HOW TO COMPLETE THIS TASK.
Pictures stay out of the copy; set down each line of the listing below exactly.

TASK DATA.
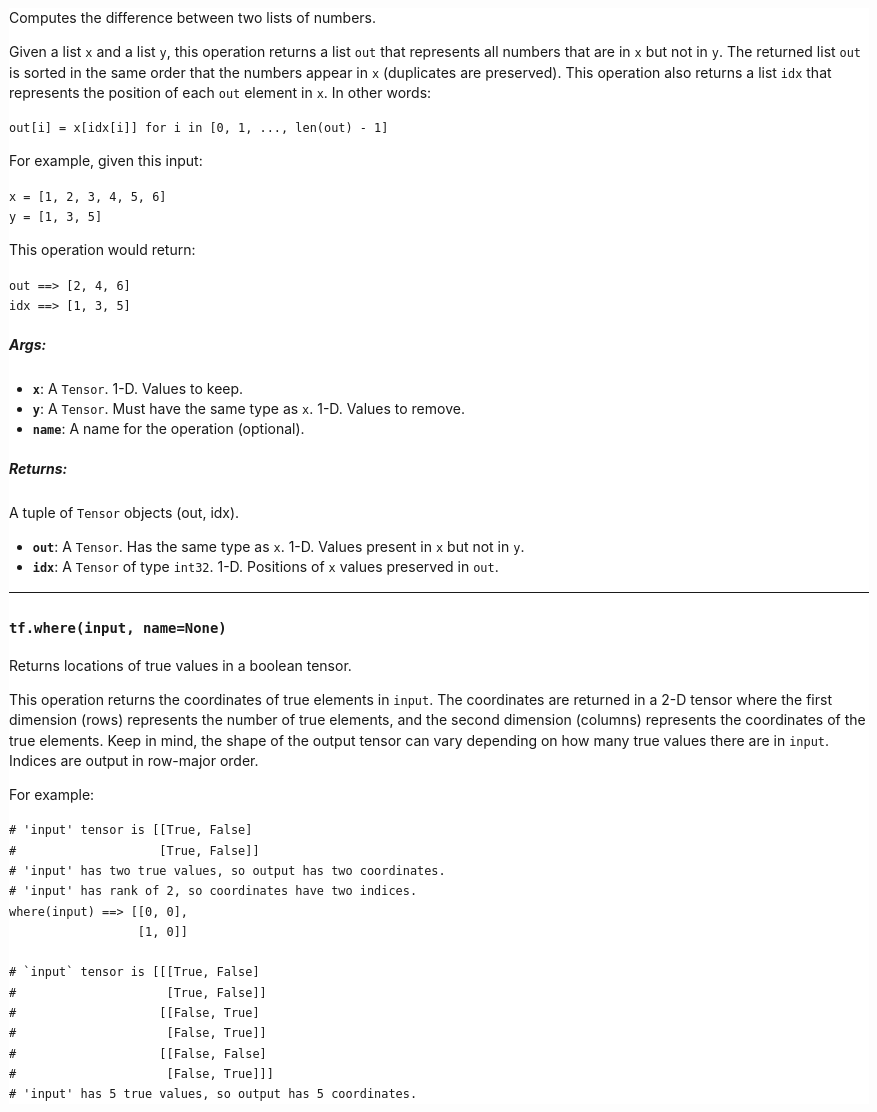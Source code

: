 Computes the difference between two lists of numbers.

Given a list `x` and a list `y`, this operation returns a list `out` that
represents all numbers that are in `x` but not in `y`. The returned list `out`
is sorted in the same order that the numbers appear in `x` (duplicates are
preserved). This operation also returns a list `idx` that represents the
position of each `out` element in `x`. In other words:

`out[i] = x[idx[i]] for i in [0, 1, ..., len(out) - 1]`

For example, given this input:

```prettyprint
x = [1, 2, 3, 4, 5, 6]
y = [1, 3, 5]
```

This operation would return:

```prettyprint
out ==> [2, 4, 6]
idx ==> [1, 3, 5]
```

##### Args: <a class="md-anchor" id="AUTOGENERATED-args-"></a>


*  <b>`x`</b>: A `Tensor`. 1-D. Values to keep.
*  <b>`y`</b>: A `Tensor`. Must have the same type as `x`. 1-D. Values to remove.
*  <b>`name`</b>: A name for the operation (optional).

##### Returns: <a class="md-anchor" id="AUTOGENERATED-returns-"></a>

  A tuple of `Tensor` objects (out, idx).

*  <b>`out`</b>: A `Tensor`. Has the same type as `x`. 1-D. Values present in `x` but not in `y`.
*  <b>`idx`</b>: A `Tensor` of type `int32`. 1-D. Positions of `x` values preserved in `out`.


- - -

### `tf.where(input, name=None)` <a class="md-anchor" id="where"></a>

Returns locations of true values in a boolean tensor.

This operation returns the coordinates of true elements in `input`. The
coordinates are returned in a 2-D tensor where the first dimension (rows)
represents the number of true elements, and the second dimension (columns)
represents the coordinates of the true elements. Keep in mind, the shape of
the output tensor can vary depending on how many true values there are in
`input`. Indices are output in row-major order.

For example:

```prettyprint
# 'input' tensor is [[True, False]
#                    [True, False]]
# 'input' has two true values, so output has two coordinates.
# 'input' has rank of 2, so coordinates have two indices.
where(input) ==> [[0, 0],
                  [1, 0]]

# `input` tensor is [[[True, False]
#                     [True, False]]
#                    [[False, True]
#                     [False, True]]
#                    [[False, False]
#                     [False, True]]]
# 'input' has 5 true values, so output has 5 coordinates.
```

SOLVED EXERCISE.
Source code

: Computes the difference between two lists of numbers.

Given a list `x` and a list `y`, this operation returns a list `out` that
represents all numbers that are in `x` but not in `y`. The returned list `out`
is sorted in the same order that the numbers appear in `x` (duplicates are
preserved). This operation also returns a list `idx` that represents the
position of each `out` element in `x`. In other words:

`out[i] = x[idx[i]] for i in [0, 1, ..., len(out) - 1]`

For example, given this input:

```prettyprint
x = [1, 2, 3, 4, 5, 6]
y = [1, 3, 5]
```

This operation would return:

```prettyprint
out ==> [2, 4, 6]
idx ==> [1, 3, 5]
```

##### Args: <a class="md-anchor" id="AUTOGENERATED-args-"></a>


*  <b>`x`</b>: A `Tensor`. 1-D. Values to keep.
*  <b>`y`</b>: A `Tensor`. Must have the same type as `x`. 1-D. Values to remove.
*  <b>`name`</b>: A name for the operation (optional).

##### Returns: <a class="md-anchor" id="AUTOGENERATED-returns-"></a>

  A tuple of `Tensor` objects (out, idx).

*  <b>`out`</b>: A `Tensor`. Has the same type as `x`. 1-D. Values present in `x` but not in `y`.
*  <b>`idx`</b>: A `Tensor` of type `int32`. 1-D. Positions of `x` values preserved in `out`.


- - -

### `tf.where(input, name=None)` <a class="md-anchor" id="where"></a>

Returns locations of true values in a boolean tensor.

This operation returns the coordinates of true elements in `input`. The
coordinates are returned in a 2-D tensor where the first dimension (rows)
represents the number of true elements, and the second dimension (columns)
represents the coordinates of the true elements. Keep in mind, the shape of
the output tensor can vary depending on how many true values there are in
`input`. Indices are output in row-major order.

For example:

```prettyprint
# 'input' tensor is [[True, False]
#                    [True, False]]
# 'input' has two true values, so output has two coordinates.
# 'input' has rank of 2, so coordinates have two indices.
where(input) ==> [[0, 0],
                  [1, 0]]

# `input` tensor is [[[True, False]
#                     [True, False]]
#                    [[False, True]
#                     [False, True]]
#                    [[False, False]
#                     [False, True]]]
# 'input' has 5 true values, so output has 5 coordinates.
```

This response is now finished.